A Backstepping-Based Nonlinear Controller for Glucose-Insulin System Dynamics in Type-1 Diabetes Patients

Abstract

This paper investigates the function of the artificial pancreas, which is devised based on a dynamical backstepping approach. The Bergman's minimal model, used to describe the glucose-insulin system, has been extended to encompass the dynamics of the insulin pump and external disturbances to closely simulate real-world scenarios. Three techniques, namely feedback linearization, conventional backstepping, and super-twisting sliding-mode control, are evaluated in comparison to dynamical backstepping in the context of regulating blood glucose levels in individuals with type-1 diabetes. In order to enhance the comparison of the controllers, we have taken into account the measurement noise and faults in the insulin pump as well.
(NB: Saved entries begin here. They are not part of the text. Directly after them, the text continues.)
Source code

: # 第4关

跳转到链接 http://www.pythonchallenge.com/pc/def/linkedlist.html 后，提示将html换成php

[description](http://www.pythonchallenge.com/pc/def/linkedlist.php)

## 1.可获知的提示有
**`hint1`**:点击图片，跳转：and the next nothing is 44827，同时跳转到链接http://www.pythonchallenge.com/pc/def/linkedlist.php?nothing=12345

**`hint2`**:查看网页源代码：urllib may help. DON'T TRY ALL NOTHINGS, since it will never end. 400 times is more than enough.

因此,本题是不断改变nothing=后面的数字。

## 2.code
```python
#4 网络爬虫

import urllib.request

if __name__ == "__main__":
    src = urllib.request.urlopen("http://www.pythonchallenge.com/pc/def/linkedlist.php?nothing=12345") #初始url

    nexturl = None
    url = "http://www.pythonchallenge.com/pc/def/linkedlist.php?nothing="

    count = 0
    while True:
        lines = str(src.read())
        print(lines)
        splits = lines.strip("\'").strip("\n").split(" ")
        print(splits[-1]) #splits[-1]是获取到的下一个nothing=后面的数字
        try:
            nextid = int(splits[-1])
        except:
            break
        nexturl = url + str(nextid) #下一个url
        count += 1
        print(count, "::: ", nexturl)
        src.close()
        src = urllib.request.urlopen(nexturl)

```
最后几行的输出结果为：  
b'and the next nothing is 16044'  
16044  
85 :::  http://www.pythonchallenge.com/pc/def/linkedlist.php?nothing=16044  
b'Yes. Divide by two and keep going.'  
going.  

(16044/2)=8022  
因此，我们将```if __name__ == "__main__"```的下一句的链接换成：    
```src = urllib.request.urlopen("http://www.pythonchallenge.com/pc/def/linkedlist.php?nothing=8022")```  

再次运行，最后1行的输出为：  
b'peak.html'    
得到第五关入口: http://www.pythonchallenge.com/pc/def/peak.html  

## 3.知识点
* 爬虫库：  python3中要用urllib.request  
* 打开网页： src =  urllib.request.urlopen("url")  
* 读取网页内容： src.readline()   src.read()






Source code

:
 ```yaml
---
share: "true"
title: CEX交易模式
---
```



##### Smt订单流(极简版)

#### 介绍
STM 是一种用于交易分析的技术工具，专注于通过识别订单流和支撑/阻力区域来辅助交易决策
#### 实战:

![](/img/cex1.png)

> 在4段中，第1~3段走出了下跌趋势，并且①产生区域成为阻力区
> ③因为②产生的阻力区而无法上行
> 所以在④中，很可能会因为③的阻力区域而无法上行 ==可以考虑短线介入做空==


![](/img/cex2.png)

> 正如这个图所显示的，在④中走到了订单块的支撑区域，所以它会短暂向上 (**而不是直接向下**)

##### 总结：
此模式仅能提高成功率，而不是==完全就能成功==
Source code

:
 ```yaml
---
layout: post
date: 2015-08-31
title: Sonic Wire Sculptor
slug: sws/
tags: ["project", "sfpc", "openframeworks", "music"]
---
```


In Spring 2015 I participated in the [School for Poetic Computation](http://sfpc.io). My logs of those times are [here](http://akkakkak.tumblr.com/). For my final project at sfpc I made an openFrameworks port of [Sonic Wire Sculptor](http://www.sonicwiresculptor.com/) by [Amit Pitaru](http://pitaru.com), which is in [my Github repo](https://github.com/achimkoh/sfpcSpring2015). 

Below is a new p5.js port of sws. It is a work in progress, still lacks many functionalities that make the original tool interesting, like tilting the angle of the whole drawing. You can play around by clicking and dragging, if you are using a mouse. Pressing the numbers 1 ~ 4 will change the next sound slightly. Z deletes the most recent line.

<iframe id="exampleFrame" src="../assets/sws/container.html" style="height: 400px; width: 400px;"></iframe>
Additionally, Monte-Carlo analysis is utilized as a practical tool to experimentally evaluate the robustness of the nonlinear controllers against measurement errors and variations in model parameters for different individuals, as would be encountered in a clinical trial. The extensive numerical simulations confirm that the dynamical backstepping method closely emulates the functionality of the natural pancreas and surpasses the super-twisting sliding-mode control method, the feedback linearization method, and the conventional backstepping method when faced with measurement noise, insulin pump faults, and parameter variations.